The benefits of MPU subjects are:
- Balanced and wholesome combination of subjects
- Collaborative learning skills
- Leadership skills
- Project management skills
- Experiential learning

== Components ==
There are a total of 4 different components which are:

=== U1: Appreciating philosophy, values and history ===
Students must enrol into 2 modules with Malaysian students enrolling into Ethnic Relations and Islamic / Asian Civilization (TITAS). As for international students, students are required to enrol themselves into Malaysian Studies and Malay Language Communication 3. Each module is a 3 credits module.

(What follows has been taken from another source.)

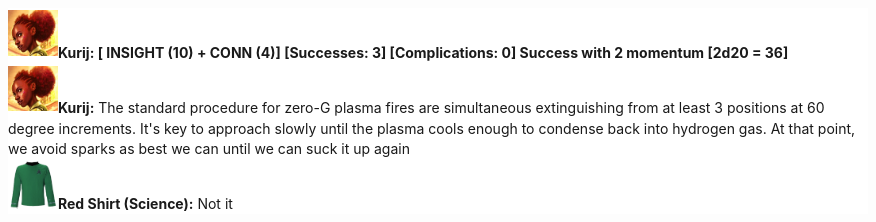 <img src="../images/auto/Kurij.png" alt="Kurij" width="50" height="50">**Kurij: [ INSIGHT  (10) +  CONN  (4)]
[Successes: 3] [Complications: 0]
Success with 2 momentum [2d20 = 36]**<br />
<img src="../images/auto/Kurij.png" alt="Kurij" width="50" height="50">**Kurij:** The standard procedure for zero-G plasma fires are simultaneous extinguishing from at least 3 positions at 60 degree increments. It's key to approach slowly until the plasma cools enough to condense back into hydrogen gas. At that point, we avoid sparks as best we can until we can suck it up again<br />
<img src="../images/auto/GreenShirt.png" alt="Red Shirt (Science)" width="50" height="50">**Red Shirt (Science):** Not it<br />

=== U2: Mastering humanity skills ===
All courses here contribute to the development of the soft skills of the students. Students are required to enrol into 1 module with each module being either a 2 or 3 credits module. Among the courses offered here are "Human Relations", "Decision-Making", "Leadership and Interpersonal", "Innovative-Thinking" and "Time Management". Students who fail to achieve at least a credit in "Bahasa Melayu" at SPM level are required to take up "Bahasa Kebangsaan A".

=== U3: Broadening knowledge about Malaysia ===
Students are required to enrol into 1 course here and the courses offered here will be related to Malaysia. Each module offered here will be either a 2 or 3 credits module.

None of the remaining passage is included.